* _Data shown_
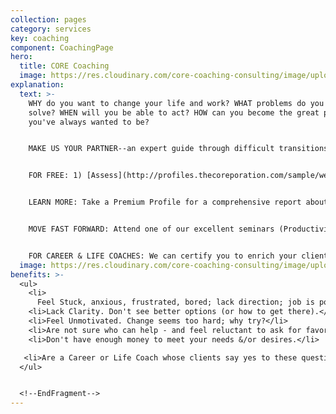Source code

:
 ```yaml
---
collection: pages
category: services
key: coaching
component: CoachingPage
hero:
  title: CORE Coaching
  image: https://res.cloudinary.com/core-coaching-consulting/image/upload/v1596493058/pexels-pixabay-161154_uftaqi.jpg
explanation:
  text: >-
    WHY do you want to change your life and work? WHAT problems do you need to
    solve? WHEN will you be able to act? HOW can you become the great person
    you've always wanted to be?


    MAKE US YOUR PARTNER--an expert guide through difficult transitions, removing obstacles so you can transform yourself into a powerful holistic leader of every part of your life, work, and relationships. 


    FOR FREE: 1) [Assess](http://profiles.thecoreporation.com/sample/welcome) your greatest strength and liability; 2) Career Compass Report; 3) SOS: Switch Off Stress app; 4) Videos.


    LEARN MORE: Take a Premium Profile for a comprehensive report about your strengths and weaknesses (plus specific ways to improve them)....send questions via the message link to explore how one-on-one CORE Coaching could change the course of your life and work, now and forever. 


    MOVE FAST FORWARD: Attend one of our excellent seminars (Productivity, Stress, Prospering, a Leading Your Life and Work seminar or the 3-month implementation program). See descriptions on home page.


    FOR CAREER & LIFE COACHES: We can certify you to enrich your clients with The Balancing Act's holistic processes, programs and profiles.
  image: https://res.cloudinary.com/core-coaching-consulting/image/upload/v1600816113/Coaching_cropped_ibup02.jpg
benefits: >-
  <ul>
    <li>
      Feel Stuck, anxious, frustrated, bored; lack direction; job is poor fit.</li>
    <li>Lack Clarity. Don't see better options (or how to get there).</li>
    <li>Feel Unmotivated. Change seems too hard; why try?</li>
    <li>Are not sure who can help - and feel reluctant to ask for favors.</li>
    <li>Don't have enough money to meet your needs &/or desires.</li>

   <li>Are a Career or Life Coach whose clients say yes to these questions.</li>
  </ul>


  <!--EndFragment-->
---
```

* _The task_
Whichever lines of the data include the word "https", pull them out.

* _Output for this exercise_
  image: https://res.cloudinary.com/core-coaching-consulting/image/upload/v1596493058/pexels-pixabay-161154_uftaqi.jpg
  image: https://res.cloudinary.com/core-coaching-consulting/image/upload/v1600816113/Coaching_cropped_ibup02.jpg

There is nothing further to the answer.